先週の「改定監査基準と内部統制監査」につきましては、皆様方のコメントでたいへん勉強させていただいております。世間一般における「内部統制ブーム」の核心をついたご意見もありますし、非常に興味深く拝読させていただきました。たしかに「内部統制」が目指すものがいったいどこにあるのか?IT統制ということが重要ということでありましたら、「○○会社のシステムパッケージを納入していれば監査人からお墨付きを得られる」ことになるんでしょうか?コンプライアンス経営維持が重要ということでありましたら「△△コンサルタントの経営指導を受けていたら、監査人からみて統制環境の有効性評価としてはオッケー」ということになるんでしょうか?このあたりは、「日本版SOX法」なる言葉とともに、内部統制ブームを盛り上げてきたところとも非常に深く関連するところですし、このブログでも一度きちんと採り上げてみたいと思います。ただ、私は法曹ということですので、こういった内部統制評価報告実務と弁護士との関係についても併せて検討する予定にしております。
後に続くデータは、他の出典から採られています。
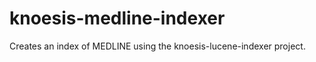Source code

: knoesis-medline-indexer
=======================

Creates an index of MEDLINE using the knoesis-lucene-indexer project.
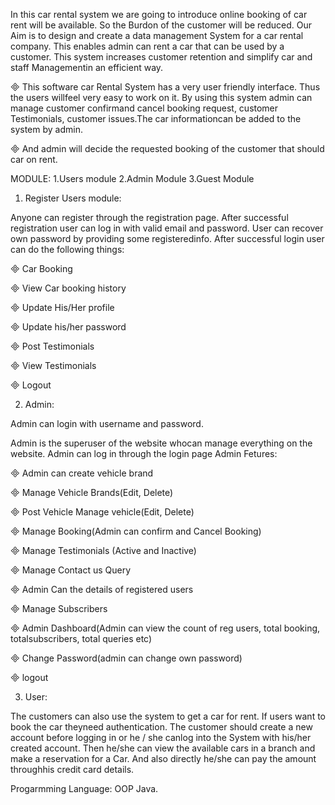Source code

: In this car rental system we are going to introduce online booking of car rent will be available. So the Burdon of the customer will be reduced. Our Aim is to design and create a data management System for a car rental company. This enables admin can rent a car that can be used by a customer. This system increases customer retention and simplify car and staff Managementin an efficient way.

 This software car Rental System has a very user friendly interface. Thus the users willfeel very easy to work on it. By using this system admin can manage customer confirmand cancel booking request, customer Testimonials, customer issues.The car informationcan be added to the system by admin.

 And admin will decide the requested booking of the customer that should car on rent.

MODULE: 1.Users module 2.Admin Module 3.Guest Module

1. Register Users module:

Anyone can register through the registration page. After successful registration user can log in with valid email and password. User can recover own password by providing some registeredinfo. After successful login user can do the following things:

 Car Booking

 View Car booking history

 Update His/Her profile

 Update his/her password

 Post Testimonials

 View Testimonials

 Logout

2. Admin:

Admin can login with username and password.

Admin is the superuser of the website whocan manage everything on the website. Admin can log in through the login page Admin Fetures:

 Admin can create vehicle brand

 Manage Vehicle Brands(Edit, Delete)

 Post Vehicle Manage vehicle(Edit, Delete)

 Manage Booking(Admin can confirm and Cancel Booking)

 Manage Testimonials (Active and Inactive)

 Manage Contact us Query

 Admin Can the details of registered users

 Manage Subscribers

 Admin Dashboard(Admin can view the count of reg users, total booking, totalsubscribers, total queries etc)

 Change Password(admin can change own password)

 logout

3. User:

The customers can also use the system to get a car for rent. If users want to book the car theyneed authentication. The customer should create a new account before logging in or he / she canlog into the System with his/her created account. Then he/she can view the available cars in a branch and make a reservation for a Car. And also directly he/she can pay the amount throughhis credit card details.

Progarmming Language: OOP Java.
さて、このたびの内部統制評価報告実務における弁護士の役割は後回しにしまして、この10月20日に「公認内部監査人受験者数が急増している」といった日経ニュースがありました。(内部監査人の資格試験受験者急増 日経ニュース)間違いなく、金融商品取引法における内部統制評価報告実務への対応によるものと思います。私もこのたびの内部統制評価報告実務におきましては、この「内部監査人」の存在は「監査役」の存在と同様に非常に大きなポイントになると予想しておりますし、各上場企業が「内部監査室」改革にもっと性急に取り組むべきだと考えております。その理由としましては、①内部統制はシステムを整備するだけでなく、その運用の適正性も要求されるわけですから、運用面での監視に社内における監査専門職が不可欠②監査人(監査法人および公認会計士)による経営者評価を担保するものとしては内部監査人と監査役および監査人との連携が不可欠③大きな会社ほど、経営者による内部統制評価には「擬制」がつきまとうのは現実であって、誰かの内部統制評価を適正と評価することによって、経営者自身が評価したものと同視しなければいけないわけですから、その「誰か」というのは信頼できる内部監査人を選任することが不可欠(これは「監査役」では成り立ちません。監査役は外観的独立性がありますので、経営者の手足となって監査するものとは評価できないからです)、といったところからであります。現実の内部監査人の方々のお仕事といいますのは、以前のエントリーでも書かせていただきましたが、企業によってマチマチでありまして、いわゆる業務監査に専念されている企業とか、いわゆるエリートコースの一貫としての「肩書き作り」のために1年ないし2年の腰掛職務、といったところもあり、まだまだ内部統制構築といった論点と結びつけていらっしゃらない企業も多いと思われます。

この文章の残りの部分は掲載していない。